* EXERCISE OBJECTIVE *
Scan the entries for the word "Liao" and return every line that has it.
====== DATA FOR PROCESSING
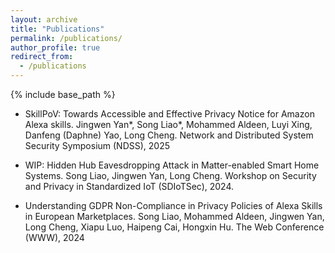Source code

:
 ```yaml
---
layout: archive
title: "Publications"
permalink: /publications/
author_profile: true
redirect_from:
  - /publications
---
```


{% include base_path %}

* SkillPoV: Towards Accessible and Effective Privacy Notice for Amazon Alexa skills. Jingwen Yan*, Song Liao*, Mohammed Aldeen, Luyi Xing, Danfeng (Daphne) Yao, Long Cheng. Network and Distributed System Security Symposium (NDSS), 2025

* WIP: Hidden Hub Eavesdropping Attack in Matter-enabled Smart Home Systems. Song Liao, Jingwen Yan, Long Cheng. Workshop on Security and Privacy in Standardized IoT (SDIoTSec), 2024.

* Understanding GDPR Non-Compliance in Privacy Policies of Alexa Skills in European Marketplaces. Song Liao, Mohammed Aldeen, Jingwen Yan, Long Cheng, Xiapu Luo, Haipeng Cai, Hongxin Hu. The Web Conference (WWW), 2024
============
* EXERCISE SOLUTION *
* SkillPoV: Towards Accessible and Effective Privacy Notice for Amazon Alexa skills. Jingwen Yan*, Song Liao*, Mohammed Aldeen, Luyi Xing, Danfeng (Daphne) Yao, Long Cheng. Network and Distributed System Security Symposium (NDSS), 2025
* WIP: Hidden Hub Eavesdropping Attack in Matter-enabled Smart Home Systems. Song Liao, Jingwen Yan, Long Cheng. Workshop on Security and Privacy in Standardized IoT (SDIoTSec), 2024.
* Understanding GDPR Non-Compliance in Privacy Policies of Alexa Skills in European Marketplaces. Song Liao, Mohammed Aldeen, Jingwen Yan, Long Cheng, Xiapu Luo, Haipeng Cai, Hongxin Hu. The Web Conference (WWW), 2024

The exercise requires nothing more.